_Problem details_.
Find every line in the records that holds the string "python". Copy each one.

── Source information ──

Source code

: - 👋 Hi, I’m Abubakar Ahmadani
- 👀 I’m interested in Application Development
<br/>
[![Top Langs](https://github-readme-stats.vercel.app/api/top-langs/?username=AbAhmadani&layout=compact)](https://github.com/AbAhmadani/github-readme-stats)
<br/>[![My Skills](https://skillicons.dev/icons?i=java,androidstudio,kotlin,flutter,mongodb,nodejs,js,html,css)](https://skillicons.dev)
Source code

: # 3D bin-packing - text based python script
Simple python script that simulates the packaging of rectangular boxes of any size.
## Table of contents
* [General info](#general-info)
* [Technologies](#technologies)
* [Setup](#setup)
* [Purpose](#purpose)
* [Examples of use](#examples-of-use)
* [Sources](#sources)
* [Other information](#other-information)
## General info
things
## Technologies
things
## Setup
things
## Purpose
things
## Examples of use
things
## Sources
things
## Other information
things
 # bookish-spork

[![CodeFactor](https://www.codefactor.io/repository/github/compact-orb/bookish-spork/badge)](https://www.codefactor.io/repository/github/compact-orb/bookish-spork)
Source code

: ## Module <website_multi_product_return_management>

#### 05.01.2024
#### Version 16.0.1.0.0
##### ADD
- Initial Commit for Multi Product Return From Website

───

_Your response_.
: # 3D bin-packing - text based python script
Simple python script that simulates the packaging of rectangular boxes of any size.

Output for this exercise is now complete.